Penetapan Trayek angkutan kota ini
secara resmi diberlakukan oleh Walikota
Tanjungpinang pada tanggal 5 Agustus
2009. Dalam observasi awal mengenai
penetapan trayek angkutan kota, kebijakan
ini mendapat penolakan dari sopir angkutan
kota dan masyarakat sebagai pengguna jasa
angkutan kota. Sopir angkutan kota
beralasan bahwa dengan adanya trayek
angkutan kota pendapatan mereka menurun
karena banyak penumpang angkutan kota
yang kebingungan dengan trayek angkutan
kota tersebut, sehingga masyarakat lebih
memilih menggunakan ojek atau kendaraan
pribadi dari pada angkutan kota. Mudahnya
masyarakat memiliki kendaraan bermotor,
khususnya sepeda motor, juga mengurangi
minat masyarakat untuk menggunakan
transportasi angkutan kota dalam berpergian.

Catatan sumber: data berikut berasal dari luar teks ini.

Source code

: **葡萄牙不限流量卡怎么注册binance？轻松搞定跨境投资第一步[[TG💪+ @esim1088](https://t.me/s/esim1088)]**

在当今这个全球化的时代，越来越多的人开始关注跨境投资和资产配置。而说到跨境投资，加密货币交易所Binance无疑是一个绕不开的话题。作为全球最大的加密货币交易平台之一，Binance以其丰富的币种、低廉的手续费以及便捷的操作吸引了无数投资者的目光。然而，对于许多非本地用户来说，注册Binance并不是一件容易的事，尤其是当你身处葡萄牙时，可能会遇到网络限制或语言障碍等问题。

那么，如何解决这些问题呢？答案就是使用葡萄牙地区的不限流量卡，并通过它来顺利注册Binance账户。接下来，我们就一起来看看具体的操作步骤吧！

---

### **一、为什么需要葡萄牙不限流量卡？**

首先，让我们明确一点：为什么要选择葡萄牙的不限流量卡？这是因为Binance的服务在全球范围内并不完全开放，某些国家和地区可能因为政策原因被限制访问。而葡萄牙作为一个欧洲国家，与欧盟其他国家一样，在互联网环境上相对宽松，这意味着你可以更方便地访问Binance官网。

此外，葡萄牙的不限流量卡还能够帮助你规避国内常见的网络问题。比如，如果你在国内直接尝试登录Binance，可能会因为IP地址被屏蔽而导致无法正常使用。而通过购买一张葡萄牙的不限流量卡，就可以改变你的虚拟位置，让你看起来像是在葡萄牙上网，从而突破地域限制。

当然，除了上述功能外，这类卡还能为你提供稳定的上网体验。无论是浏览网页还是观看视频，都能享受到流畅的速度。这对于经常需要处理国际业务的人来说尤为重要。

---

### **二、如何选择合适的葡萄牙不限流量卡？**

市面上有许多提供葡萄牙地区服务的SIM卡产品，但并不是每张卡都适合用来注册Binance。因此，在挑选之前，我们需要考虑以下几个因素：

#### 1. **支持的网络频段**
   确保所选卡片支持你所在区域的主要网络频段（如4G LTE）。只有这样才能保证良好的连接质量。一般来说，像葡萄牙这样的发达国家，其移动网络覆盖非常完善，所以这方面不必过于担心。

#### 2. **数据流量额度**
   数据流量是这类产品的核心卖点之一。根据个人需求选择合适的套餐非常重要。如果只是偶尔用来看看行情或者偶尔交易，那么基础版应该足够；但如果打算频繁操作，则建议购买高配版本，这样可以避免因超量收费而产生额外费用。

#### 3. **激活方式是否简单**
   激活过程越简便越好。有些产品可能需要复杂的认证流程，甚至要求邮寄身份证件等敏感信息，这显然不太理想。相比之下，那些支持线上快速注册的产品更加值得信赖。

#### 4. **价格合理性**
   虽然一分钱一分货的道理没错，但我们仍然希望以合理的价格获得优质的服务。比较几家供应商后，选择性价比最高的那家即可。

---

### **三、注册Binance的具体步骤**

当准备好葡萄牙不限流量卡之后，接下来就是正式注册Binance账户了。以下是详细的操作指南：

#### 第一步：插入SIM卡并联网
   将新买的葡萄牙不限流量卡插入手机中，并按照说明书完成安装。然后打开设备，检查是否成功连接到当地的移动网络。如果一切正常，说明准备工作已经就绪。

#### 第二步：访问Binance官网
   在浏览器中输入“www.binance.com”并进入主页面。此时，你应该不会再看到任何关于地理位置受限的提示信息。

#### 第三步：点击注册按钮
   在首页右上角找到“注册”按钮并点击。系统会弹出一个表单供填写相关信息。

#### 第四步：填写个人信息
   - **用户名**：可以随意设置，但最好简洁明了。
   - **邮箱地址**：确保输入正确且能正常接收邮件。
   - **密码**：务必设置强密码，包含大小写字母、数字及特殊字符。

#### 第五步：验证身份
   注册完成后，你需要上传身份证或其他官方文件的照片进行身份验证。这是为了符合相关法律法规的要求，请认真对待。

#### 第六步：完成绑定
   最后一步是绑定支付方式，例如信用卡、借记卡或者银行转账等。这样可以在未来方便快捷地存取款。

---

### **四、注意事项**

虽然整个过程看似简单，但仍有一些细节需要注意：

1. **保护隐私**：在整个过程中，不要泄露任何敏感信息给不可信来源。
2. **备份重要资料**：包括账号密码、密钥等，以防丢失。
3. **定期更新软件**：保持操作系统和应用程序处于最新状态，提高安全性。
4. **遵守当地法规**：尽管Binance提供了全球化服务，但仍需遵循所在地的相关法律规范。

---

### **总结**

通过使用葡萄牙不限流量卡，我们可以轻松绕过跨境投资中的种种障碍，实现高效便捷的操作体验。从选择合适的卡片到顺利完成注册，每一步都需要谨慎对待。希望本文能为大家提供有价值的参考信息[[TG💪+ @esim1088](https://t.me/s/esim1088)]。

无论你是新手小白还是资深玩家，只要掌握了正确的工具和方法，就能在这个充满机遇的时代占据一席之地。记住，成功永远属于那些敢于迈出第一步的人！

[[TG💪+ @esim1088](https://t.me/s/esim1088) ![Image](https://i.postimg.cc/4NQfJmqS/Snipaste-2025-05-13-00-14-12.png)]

Dengan adanya penolakan terhadap
penetapan trayek angkutan kota dari para
sopir angkutan kota, Pemerintah Kota
Tanjungpinang melalui Dinas Perhubungan,
Komunikasi dan Informatika
(Dishubkominfo) Kota Tanjungpinang
sebagai pelaksana kebijakan mengambil
langkah dengan menyederhanakan
sementara trayek angkutan kota dari yang
semula berjumlah enam trayek menjadi tiga
trayek angkutan kota.
Untuk ke depannya pihak
Dishubkominfo Kota Tanjungpinang akan
melakukan kajian ulang sistem transportasi
di Tanjungpinang. "Memang sudah tiga kali
sistem trayek yang diterapkan tidak berhasil.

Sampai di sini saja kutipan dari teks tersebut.